• _INSTRUCTIONS TO FOLLOW_
Examine each line of the data. Copy those that contain the string "where".

Records from a collection
-=-=-

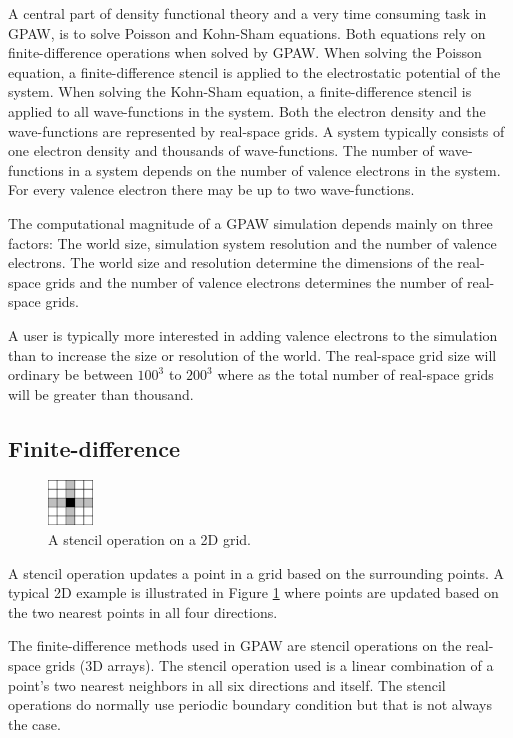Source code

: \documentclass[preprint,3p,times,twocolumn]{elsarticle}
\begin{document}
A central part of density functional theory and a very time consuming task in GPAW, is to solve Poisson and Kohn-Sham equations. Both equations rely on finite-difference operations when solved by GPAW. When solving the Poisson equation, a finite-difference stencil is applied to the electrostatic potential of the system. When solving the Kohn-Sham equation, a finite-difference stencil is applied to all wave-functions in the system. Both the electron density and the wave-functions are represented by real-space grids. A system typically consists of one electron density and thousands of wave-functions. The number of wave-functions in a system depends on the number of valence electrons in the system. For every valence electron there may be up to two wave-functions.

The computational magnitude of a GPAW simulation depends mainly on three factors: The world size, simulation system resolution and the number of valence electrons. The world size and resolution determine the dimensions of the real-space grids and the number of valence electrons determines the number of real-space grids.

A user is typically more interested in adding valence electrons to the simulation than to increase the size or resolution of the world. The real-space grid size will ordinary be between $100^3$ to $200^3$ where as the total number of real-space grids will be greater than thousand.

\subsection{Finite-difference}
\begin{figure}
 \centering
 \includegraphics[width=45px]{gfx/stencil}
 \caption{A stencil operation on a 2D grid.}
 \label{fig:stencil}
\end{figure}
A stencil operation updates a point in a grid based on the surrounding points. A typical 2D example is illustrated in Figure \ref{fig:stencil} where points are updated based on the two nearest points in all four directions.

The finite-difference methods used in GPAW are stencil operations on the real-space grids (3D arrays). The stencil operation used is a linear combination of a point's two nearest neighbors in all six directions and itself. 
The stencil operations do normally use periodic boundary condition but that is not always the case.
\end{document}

-=-=-

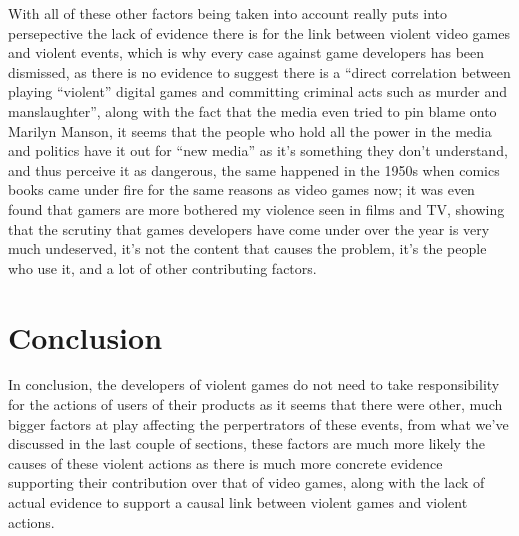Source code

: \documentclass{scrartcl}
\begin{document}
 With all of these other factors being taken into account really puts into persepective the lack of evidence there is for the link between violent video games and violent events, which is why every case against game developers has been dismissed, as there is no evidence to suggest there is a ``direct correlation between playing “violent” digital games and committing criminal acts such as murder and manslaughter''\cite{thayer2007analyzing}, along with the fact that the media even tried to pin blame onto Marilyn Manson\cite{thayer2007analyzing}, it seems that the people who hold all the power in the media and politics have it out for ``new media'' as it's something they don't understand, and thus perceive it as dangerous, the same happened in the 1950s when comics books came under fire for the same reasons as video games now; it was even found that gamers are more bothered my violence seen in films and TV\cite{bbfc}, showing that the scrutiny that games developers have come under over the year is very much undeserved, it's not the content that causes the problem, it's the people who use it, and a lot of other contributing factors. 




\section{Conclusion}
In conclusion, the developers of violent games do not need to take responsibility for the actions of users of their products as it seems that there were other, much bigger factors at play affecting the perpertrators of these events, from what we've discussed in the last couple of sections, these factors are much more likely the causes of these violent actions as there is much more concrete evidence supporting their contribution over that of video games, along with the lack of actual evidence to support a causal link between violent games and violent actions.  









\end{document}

-=-=-

• _RESPONSE TO THIS TASK_
A user is typically more interested in adding valence electrons to the simulation than to increase the size or resolution of the world. The real-space grid size will ordinary be between $100^3$ to $200^3$ where as the total number of real-space grids will be greater than thousand.
A stencil operation updates a point in a grid based on the surrounding points. A typical 2D example is illustrated in Figure \ref{fig:stencil} where points are updated based on the two nearest points in all four directions.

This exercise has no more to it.